He was an affectionate caring partner and where our societal pressures give us too many excuses to be absent parents or partners, there was always time for his family. Organic farming is long hard work, but it didn’t stop him from having quality time to spend with his four children. I think they were the only priority over the land he spent his days tilling or sowing.

Our families had eaten dinner together, a comically large ensemble of eight kids and four adults, but it was a pleasure. Myself and Angie had enjoyed a few lunches with Janine and François on the terrace of the house they shared. The magnificent greens he grew tasted wonderful and in true French fashion there was always time to talk. Time is a precious commodity, not one you can buy or earn interest on, but it must be used well and cherished in our every waking moment. François fortunately mostly used his time well.

I was only getting to know François in the past few months. His voice reminded me of an adolescent boy’s voice crackling into maturity. It was just another reflection of his personality. I felt he met life with the curiosity of the young. Our polytunnel venture had Angie and I asking questions concerning setting up and later growing food in them. His distinctive laugh would crackle and his tone never wavered even if he may have thought our questions to be silly.

His partner Janine is an Englishwoman we have known for years. François realised their cultural differences and instead of just living with them, he decided to be pro-active about it. I used to host a free hour of conversational English but stopped last November. François was keen to join in and although I was hesitant to restart it, I did because we found a day and time he could come, again his child-like enthusiasm swept me up into giving it one more go. The Tuesday before his death was the first of the new-found English hour. François was a big part of the reason the five of us sat around the table to share that time. In our introductions he said he wanted to learn English because he was living with an Englishwoman and two English children, and he wanted to more deeply understand their culture.
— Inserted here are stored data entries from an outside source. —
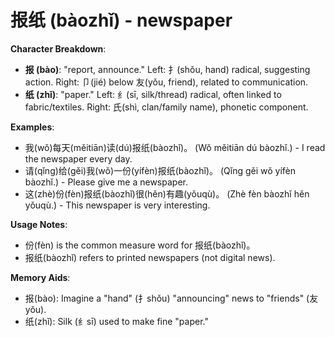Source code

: # **报纸 (bàozhǐ) - newspaper**

**Character Breakdown**:  
- **报 (bào)**: "report, announce." Left: 扌(shǒu, hand) radical, suggesting action. Right: 卩(jié) below 友(yǒu, friend), related to communication.  
- **纸 (zhǐ)**: "paper." Left: 纟(sī, silk/thread) radical, often linked to fabric/textiles. Right: 氏(shì, clan/family name), phonetic component.

**Examples**:  
- 我(wǒ)每天(měitiān)读(dú)报纸(bàozhǐ)。 (Wǒ měitiān dú bàozhǐ.) - I read the newspaper every day.  
- 请(qǐng)给(gěi)我(wǒ)一份(yífèn)报纸(bàozhǐ)。 (Qǐng gěi wǒ yífèn bàozhǐ.) - Please give me a newspaper.  
- 这(zhè)份(fèn)报纸(bàozhǐ)很(hěn)有趣(yǒuqù)。 (Zhè fèn bàozhǐ hěn yǒuqù.) - This newspaper is very interesting.

**Usage Notes**:  
- 份(fèn) is the common measure word for 报纸(bàozhǐ)。  
- 报纸(bàozhǐ) refers to printed newspapers (not digital news).

**Memory Aids**:  
- 报(bào): Imagine a "hand" (扌shǒu) "announcing" news to "friends" (友yǒu).  
- 纸(zhǐ): Silk (纟sī) used to make fine "paper."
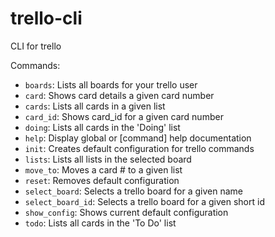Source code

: # trello-cli
CLI for trello

Commands:

- `boards`: Lists all boards for your trello user
- `card`: Shows card details a given card number
- `cards`: Lists all cards in a given list
- `card_id`: Shows card_id for a given card number
- `doing`: Lists all cards in the 'Doing' list
- `help`: Display global or [command] help documentation
- `init`: Creates default configuration for trello commands
- `lists`: Lists all lists in the selected board
- `move_to`: Moves a card # to a given list
- `reset`: Removes default configuration
- `select_board`: Selects a trello board for a given name
- `select_board_id`: Selects a trello board for a given short id
- `show_config`: Shows current default configuration
- `todo`: Lists all cards in the 'To Do' list
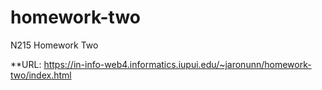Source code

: # homework-two
 N215 Homework Two

**URL: 
https://in-info-web4.informatics.iupui.edu/~jaronunn/homework-two/index.html
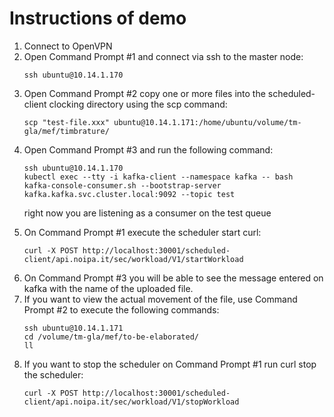 # Instructions of demo

<ol>
  <li>Connect to OpenVPN</li>
  <li>Open Command Prompt #1 and connect via ssh to the master node: 

    ssh ubuntu@10.14.1.170

  </li>
  <li>Open Command Prompt #2 copy one or more files into the scheduled-client clocking directory using the scp command: 

    scp "test-file.xxx" ubuntu@10.14.1.171:/home/ubuntu/volume/tm-gla/mef/timbrature/
  
  </li>
  <li>Open Command Prompt #3 and run the following command:
        
    ssh ubuntu@10.14.1.170
    kubectl exec --tty -i kafka-client --namespace kafka -- bash
    kafka-console-consumer.sh --bootstrap-server kafka.kafka.svc.cluster.local:9092 --topic test 

  right now you are listening as a consumer on the test queue

  </li>
  <li>On Command Prompt #1 execute the scheduler start curl:
        
    curl -X POST http://localhost:30001/scheduled-client/api.noipa.it/sec/workload/V1/startWorkload
  
  </li>
  <li>On Command Prompt #3 you will be able to see the message entered on kafka with the name of the uploaded file.</li>
  <li>If you want to view the actual movement of the file, use Command Prompt #2 to execute the following commands:

    ssh ubuntu@10.14.1.171
    cd /volume/tm-gla/mef/to-be-elaborated/
    ll

  </li>
  <li>If you want to stop the scheduler on Command Prompt #1 run curl stop the scheduler: 
    
    curl -X POST http://localhost:30001/scheduled-client/api.noipa.it/sec/workload/V1/stopWorkload
  
  </li>
    
</ol>
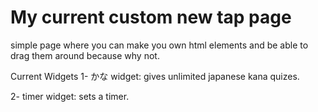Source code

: # My current custom new tap page 
simple page where you can make you own html elements and be able to drag them around because why not.

Current Widgets
1- かな widget:
gives unlimited japanese kana quizes.

2- timer widget:
sets a timer.
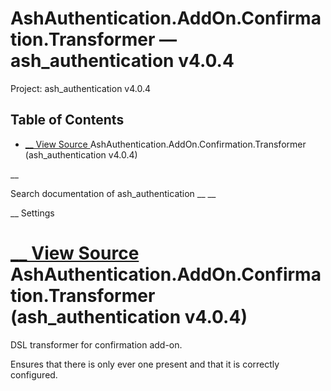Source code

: # AshAuthentication.AddOn.Confirmation.Transformer — ash_authentication v4.0.4

Project: ash_authentication v4.0.4

## Table of Contents

- [ __ View Source ](external_link) AshAuthentication.AddOn.Confirmation.Transformer (ash_authentication v4.0.4)

__

Search documentation of ash_authentication __ __

__ Settings

#  [ __ View Source ](external_link) AshAuthentication.AddOn.Confirmation.Transformer (ash_authentication v4.0.4)

DSL transformer for confirmation add-on.

Ensures that there is only ever one present and that it is correctly configured.
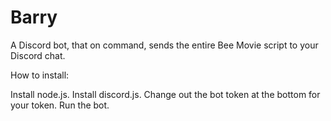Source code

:# Barry

A Discord bot, that on command, sends the entire Bee Movie script to your Discord chat.

How to install:

Install node.js.
Install discord.js.
Change out the bot token at the bottom for your token.
Run the bot.
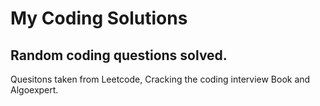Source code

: # My Coding Solutions 

<h2>Random coding questions solved.</h2>
Quesitons taken from Leetcode, Cracking the coding interview Book and Algoexpert.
Our second class was canceled on Tuesday April first. Only ten minutes before I was to begin class I was told of the sad news. I arrived in shock at the café to share the unfortunate news with the others. It wasn’t a cruel prank that the day is well-known for. We all could only wish it was. I will never get to know if François did the little bit of homework I asked of him – to explain the veggie scheme he was a part of in Toulouse, in English. He struggled the previous week trying to explain, but we all had a good laugh and when I asked him to be ready for next week, the glint in his eyes and big smile told me that he would give it a try, but it was going to be hard work.

Of course François was not perfect, he like us all, made mistakes and that is what it is to be human. The resilience of life lives side by side with its frailty, as do our failures with our triumphs. I write this to celebrate his humanity, and to look at the positive we all have the ability to tap into in our precious lives and share with others.

François, Janine, three of their children, and Janine's mom.

François, Janine, three of their children, and Janine’s mom.

François, I am hopeful that where you now are you understand everything a lot more than us left here who feel like we’re numbly staring incomprehensibly at a gigantic field that has just been tilled but has been left unseeded.

I was just getting to know you, but now will have to hold on to the precious few moments we had. Your passion lives on, we will sow and harvest in our polytunnel and think of you, our English hour will never be the same without your presence.

The cruelty and yet beauty of life is that we will move on and carry you in our hearts. The one commodity we all think we have in unlimited abundance, that you seemed to use so well, is time, and we will all need to be more conscious of its preciousness and fleeting nature. Ironically it’s your untimely death that brought that lesson once again to the fore.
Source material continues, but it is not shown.